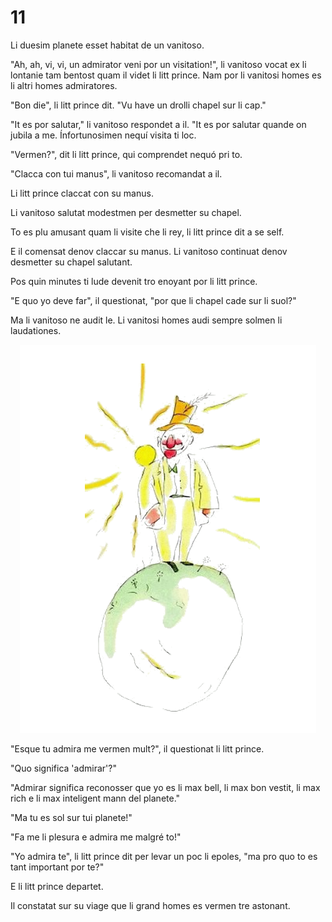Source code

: # 11

Li duesim planete esset habitat de un vanitoso.

"Ah, ah, vi, vi, un admirator veni por un visitation!", li vanitoso vocat ex li lontanie tam bentost quam il videt li litt prince. Nam por li vanitosi homes es li altri homes admiratores.

"Bon die", li litt prince dit. "Vu have un drolli chapel sur li cap."

"It es por salutar," li vanitoso respondet a il. "It es por salutar quande on jubila a me. Ínfortunosimen nequí visita ti loc.

"Vermen?", dit li litt prince, qui comprendet nequó pri to.

"Clacca con tui manus", li vanitoso recomandat a il.

Li litt prince claccat con su manus.

Li vanitoso salutat modestmen per desmetter su chapel.

To es plu amusant quam li visite che li rey, li litt prince dit a se self.

E il comensat denov claccar su manus. Li vanitoso continuat denov desmetter su chapel salutant.

Pos quin minutes ti lude devenit tro enoyant por li litt prince.

"E quo yo deve far", il questionat, "por que li chapel cade sur li suol?"

Ma li vanitoso ne audit le. Li vanitosi homes audi sempre solmen li laudationes.

<p style="text-align:center;"><img src="img/11-1.png"></p>

"Esque tu admira me vermen mult?", il questionat li litt prince.

"Quo significa 'admirar'?"

"Admirar significa reconosser que yo es li max bell, li max bon vestit, li max rich e li max inteligent mann del planete."

"Ma tu es sol sur tui planete!"

"Fa me li plesura e admira me malgré to!"

"Yo admira te", li litt prince dit per levar un poc li epoles, "ma pro quo to es tant important por te?"

E li litt prince departet.

Il constatat sur su viage que li grand homes es vermen tre astonant.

### Requirement
Of the lines above, retype only those from the line containing "litt prince dit." through the line containing "Li litt prince claccat con su manus.", including both, exactly.

### Answer to this task
"Bon die", li litt prince dit. "Vu have un drolli chapel sur li cap."

"It es por salutar," li vanitoso respondet a il. "It es por salutar quande on jubila a me. Ínfortunosimen nequí visita ti loc.

"Vermen?", dit li litt prince, qui comprendet nequó pri to.

"Clacca con tui manus", li vanitoso recomandat a il.

Li litt prince claccat con su manus.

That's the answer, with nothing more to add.